Updated on: 04 January,2022 07:24 AM IST  |  Mumbai
C Y Gopinath |

An unsurprising number of people find online astrologers remarkably accurate and insightful. I’ve been flirting with a French astro-bot called Jenna for years

Meet Jenna, the scam astrology bot

The Jennas, Astro-Marys and Vedic astrologers take advantage of well-known cognitive bias called the Forer Effect. Representation pic

C Y GopinathJenna wrote to me again as 2021 ended. I had been expecting it, of course; she has not missed a single New Year’s eve, Christmas or birthday for over 15 years now. As always, I was deeply struck by how well this woman seemed to know me. How deeply she must care for me to write a personal letter, 1,848 words long, touching upon my innermost concerns, all while addressing me by name as Gopi 31 times and calling me my dear seven times.


Gopi, I have so much to tell you, my dear (Jenna wrote). My calculations show that 2022 will mark the beginning of a new life cycle that will last until 2031! In other words, this cycle will last for nine years until you are 79. I know you have passed through a difficult, stressful time and are looking for light now. The connection that I have felt to you based on your birthday confirms to me that this will be one of the most important cycles of your entire existence, Gopi!


Her offer was simple. Amazing fortune awaited me. If I would only let her guide me step by step, she would show me precisely, down to the minute, when great opportunities would strike in my career, love life, family and finances—and exactly what I needed to do to seize them.


All I had to do was to pay her a paltry $69 by credit card, debit card or Paypal, and she would reveal the mysterious forces waiting for me to take advantage of them.

As you have no doubt figured out by now, Jenna is a scam. You wouldn’t have to be a genius to guess that there is no woman behind the name.

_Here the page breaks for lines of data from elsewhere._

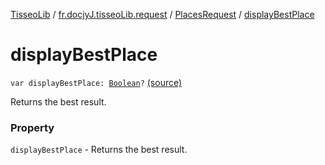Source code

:[TisseoLib](../../index.md) / [fr.docjyJ.tisseoLib.request](../index.md) / [PlacesRequest](index.md) / [displayBestPlace](./display-best-place.md)

# displayBestPlace

`var displayBestPlace: `[`Boolean`](https://kotlinlang.org/api/latest/jvm/stdlib/kotlin/-boolean/index.html)`?` [(source)](https://github.com/docjyJ/TisseoLib/tree/master/src/main/kotlin/fr/docjyJ/tisseoLib/request/PlacesRequest.kt#L42)

Returns the best result.

### Property

`displayBestPlace` - Returns the best result.
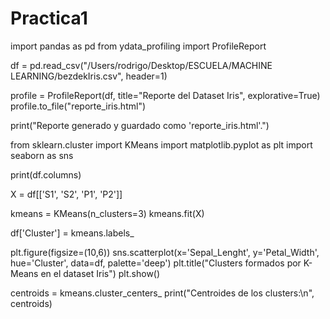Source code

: # Practica1


import pandas as pd
from ydata_profiling import ProfileReport


df = pd.read_csv("/Users/rodrigo/Desktop/ESCUELA/MACHINE LEARNING/bezdekIris.csv", header=1)


profile = ProfileReport(df, title="Reporte del Dataset Iris", explorative=True)
profile.to_file("reporte_iris.html")

print("Reporte generado y guardado como 'reporte_iris.html'.")


from sklearn.cluster import KMeans
import matplotlib.pyplot as plt
import seaborn as sns


print(df.columns)


X = df[['S1', 'S2', 'P1', 'P2']]


kmeans = KMeans(n_clusters=3)
kmeans.fit(X)


df['Cluster'] = kmeans.labels_


plt.figure(figsize=(10,6))
sns.scatterplot(x='Sepal_Lenght', y='Petal_Width', hue='Cluster', data=df, palette='deep')
plt.title("Clusters formados por K-Means en el dataset Iris")
plt.show()


centroids = kmeans.cluster_centers_
print("Centroides de los clusters:\n", centroids)
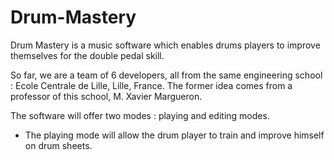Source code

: # Drum-Mastery
Drum Mastery is a music software which enables drums players to improve themselves for the double pedal skill.

So far, we are a team of 6 developers, all from the same engineering school : Ecole Centrale de Lille, Lille, France. The former idea comes from a professor of this school, M. Xavier Margueron.

The software will offer two modes : playing and editing modes.
- The playing mode will allow the drum player to train and improve himself on drum sheets.

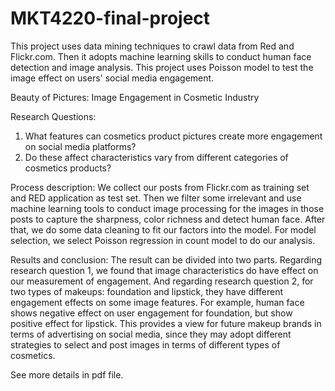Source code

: # MKT4220-final-project
This project uses data mining techniques to crawl data from Red and Flickr.com. Then it adopts machine learning skills to conduct human face detection and image analysis. This project uses Poisson model to test the image effect on users' social media engagement.

Beauty of Pictures: Image Engagement in Cosmetic Industry

Research Questions: 
1. What features can cosmetics product pictures create more engagement on social media platforms?
2. Do these affect characteristics vary from different categories of cosmetics products?

Process description:
We collect our posts from Flickr.com as training set and RED application as test set. Then we filter some irrelevant and use machine learning tools to conduct image processing for the images in those posts to capture the sharpness, color richness and detect human face. After that, we do some data cleaning to fit our factors into the model. For model selection, we select Poisson regression in count model to do our analysis. 

Results and conclusion:
The result can be divided into two parts. Regarding research question 1, we found that image characteristics do have effect on our measurement of engagement. And regarding research question 2, 
for two types of makeups: foundation and lipstick, they have different engagement effects on some image features. For example, human face shows negative effect on user engagement for foundation, 
but show positive effect for lipstick. This provides a view for future makeup brands in terms of advertising on social media, since they may adopt different strategies to select and post images in terms 
of different types of cosmetics.

See more details in pdf file.

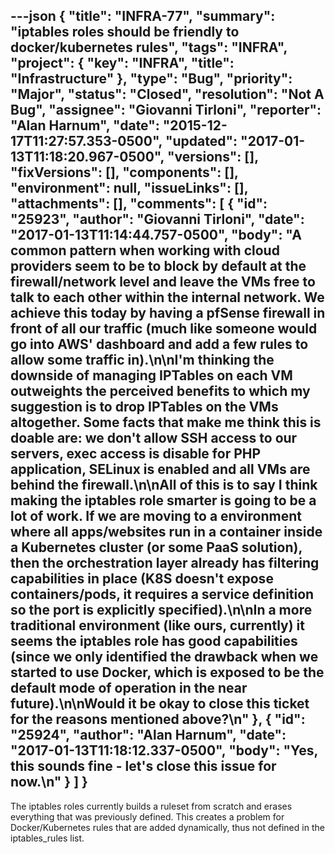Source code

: ---json
{
  "title": "INFRA-77",
  "summary": "iptables roles should be friendly to docker/kubernetes rules",
  "tags": "INFRA",
  "project": {
    "key": "INFRA",
    "title": "Infrastructure"
  },
  "type": "Bug",
  "priority": "Major",
  "status": "Closed",
  "resolution": "Not A Bug",
  "assignee": "Giovanni Tirloni",
  "reporter": "Alan Harnum",
  "date": "2015-12-17T11:27:57.353-0500",
  "updated": "2017-01-13T11:18:20.967-0500",
  "versions": [],
  "fixVersions": [],
  "components": [],
  "environment": null,
  "issueLinks": [],
  "attachments": [],
  "comments": [
    {
      "id": "25923",
      "author": "Giovanni Tirloni",
      "date": "2017-01-13T11:14:44.757-0500",
      "body": "A common pattern when working with cloud providers seem to be to block by default at the firewall/network level and leave the VMs free to talk to each other within the internal network. We achieve this today by having a pfSense firewall in front of all our traffic (much like someone would go into AWS' dashboard and add a few rules to allow some traffic in).\n\nI'm thinking the downside of managing IPTables on each VM outweights the perceived benefits to which my suggestion is to drop IPTables on the VMs altogether. Some facts that make me think this is doable are: we don't allow SSH access to our servers, exec access is disable for PHP application, SELinux is enabled and all VMs are behind the firewall.\n\nAll of this is to say I think making the iptables role smarter is going to be a lot of work. If we are moving to a environment where all apps/websites run in a container inside a Kubernetes cluster (or some PaaS solution), then the orchestration layer already has filtering capabilities in place (K8S doesn't expose containers/pods, it requires a service definition so the port is explicitly specified).\n\nIn a more traditional environment (like ours, currently) it seems the iptables role has good capabilities (since we only identified the drawback when we started to use Docker, which is exposed to be the default mode of operation in the near future).\n\nWould it be okay to close this ticket for the reasons mentioned above?\n"
    },
    {
      "id": "25924",
      "author": "Alan Harnum",
      "date": "2017-01-13T11:18:12.337-0500",
      "body": "Yes, this sounds fine - let's close this issue for now.\n"
    }
  ]
}
---
The iptables roles currently builds a ruleset from scratch and erases everything that was previously defined. This creates a problem for Docker/Kubernetes rules that are added dynamically, thus not defined in the iptables\_rules list.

She is a bot deep inside a server (in France, according to one investigation). The algorithm has mastered the tricks of making a person feel that ‘she’ is talking directly to them and knows their innermost anxieties and hopes.

A more local version is the so-called Pandit Punarvasu, who claims to hail from an Indian family of scholars and mystic seers. His ‘personal’ letter told me I was blessed with something called Gaj Kesari Yoga. I could get a 5-year report on the said Gaj Kesari for only $55.

Was I the only one who thought Jenna and the Vedic pandit were grifters? The internet told me that Jenna had a good following of devotees who swore by her. One even called her the “wife of the sky” and said she wanted to “save de soul of da customers”. However, what caught my attention was the number of people who felt she had accurately nailed their personal situations and feelings. 

Eta Uso found that everything she said “was somehow true”. Anonymous concurred, saying that she “hit on things that I’ve been dealing with, she was not far off”. Even I, a cynic and hobby-level astrologer, have found myself surprised from time to time by the Jenna algorithm’s ‘accuracy’ in capturing my frustrations and worries of the moment.

The Jennas, Astro-Marys and Vedic astrologers take advantage of well-known cognitive bias called the Forer Effect, described by the psychologist Bertram Forer as a tendency for people to agree with vague descriptions about themselves without realising they could apply to basically everyone and their dog. 

In his 1948 experiment, Forer gave his students a survey and promised them personality sketches he’d write himself. However, he gave them identical sketches, using phrases like “You tend to be critical of yourself”, “Security is one of your major goals in life” and “At times you have serious doubts as to whether you have made the right decision”. Participants gave the sketches a score of 4.3 out of 5 for accuracy.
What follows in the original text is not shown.